I residenti hanno riferito di aver sentito esplosioni poco dopo le 2 del mattino, prima di vedere del fumo alzarsi dalla moschea. Secondo l’imam locale Mohammad Khasib, da 15 a 20 pneumatici sono stati incendiati all’interno dell’area delle abluzioni, causando gravi danni all’edificio. Sui muri esterni sono apparse scritte in ebraico, tra cui la parola «vendetta» e riferimenti a detenuti. La moschea si trova nell’Area A della Cisgiordania occupata, amministrata dall’Autorità Palestinese e in genere vietata ai civili israeliani.
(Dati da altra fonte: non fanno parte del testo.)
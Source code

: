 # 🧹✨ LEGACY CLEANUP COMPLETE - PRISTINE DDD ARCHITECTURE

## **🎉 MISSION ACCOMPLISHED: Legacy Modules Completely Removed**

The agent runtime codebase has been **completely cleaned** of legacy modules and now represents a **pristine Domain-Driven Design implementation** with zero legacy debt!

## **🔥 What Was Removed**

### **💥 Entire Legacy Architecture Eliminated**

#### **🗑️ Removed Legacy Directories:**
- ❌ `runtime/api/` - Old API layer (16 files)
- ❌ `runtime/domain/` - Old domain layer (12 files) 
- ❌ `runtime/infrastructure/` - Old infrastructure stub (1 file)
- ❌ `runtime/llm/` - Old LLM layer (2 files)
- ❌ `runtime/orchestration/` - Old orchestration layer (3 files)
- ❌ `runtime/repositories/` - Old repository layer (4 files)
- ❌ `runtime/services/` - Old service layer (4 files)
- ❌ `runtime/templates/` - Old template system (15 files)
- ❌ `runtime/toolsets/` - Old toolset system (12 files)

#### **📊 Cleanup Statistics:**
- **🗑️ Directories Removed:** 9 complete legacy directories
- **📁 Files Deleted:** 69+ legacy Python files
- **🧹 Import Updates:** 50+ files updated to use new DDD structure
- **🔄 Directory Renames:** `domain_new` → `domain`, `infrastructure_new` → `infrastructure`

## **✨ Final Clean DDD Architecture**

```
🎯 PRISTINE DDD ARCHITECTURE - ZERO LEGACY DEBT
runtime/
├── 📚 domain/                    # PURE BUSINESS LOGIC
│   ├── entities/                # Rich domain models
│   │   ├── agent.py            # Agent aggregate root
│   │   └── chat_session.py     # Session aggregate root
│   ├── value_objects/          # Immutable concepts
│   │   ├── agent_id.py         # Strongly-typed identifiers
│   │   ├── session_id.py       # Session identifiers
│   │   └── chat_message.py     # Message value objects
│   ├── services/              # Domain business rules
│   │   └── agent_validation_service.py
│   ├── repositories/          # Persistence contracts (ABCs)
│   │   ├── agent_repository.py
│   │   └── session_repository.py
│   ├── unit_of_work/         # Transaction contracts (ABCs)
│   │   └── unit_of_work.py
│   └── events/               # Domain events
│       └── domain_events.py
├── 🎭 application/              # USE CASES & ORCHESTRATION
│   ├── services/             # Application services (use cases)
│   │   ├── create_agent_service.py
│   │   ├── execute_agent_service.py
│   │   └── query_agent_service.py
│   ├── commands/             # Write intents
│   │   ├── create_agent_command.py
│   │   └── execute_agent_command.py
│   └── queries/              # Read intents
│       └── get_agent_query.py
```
L’episodio è uno dei due attacchi contro moschee segnalati nella notte in villaggi a nord di Ramallah. Funzionari palestinesi affermano che decine di moschee e chiese in tutta la Cisgiordania occupata sono state vandalizzate o danneggiate dall’inizio del 2026, in un contesto di crescente violenza legata ai coloni israeliani. All’interno della moschea di Jiljilya, pareti e porte erano annerite dalla fuliggine, mentre il calore intenso ha crepato e danneggiato le piastrelle del pavimento.
Mercoledì mattina i residenti sono tornati sul posto per rimuovere le macerie e ripulire le aree danneggiate. Al momento della pubblicazione, la polizia israeliana e le autorità militari non avevano ancora commentato pubblicamente l’accaduto. I leader palestinesi hanno chiesto una maggiore protezione dei luoghi di culto e che i responsabili siano chiamati a risponderne.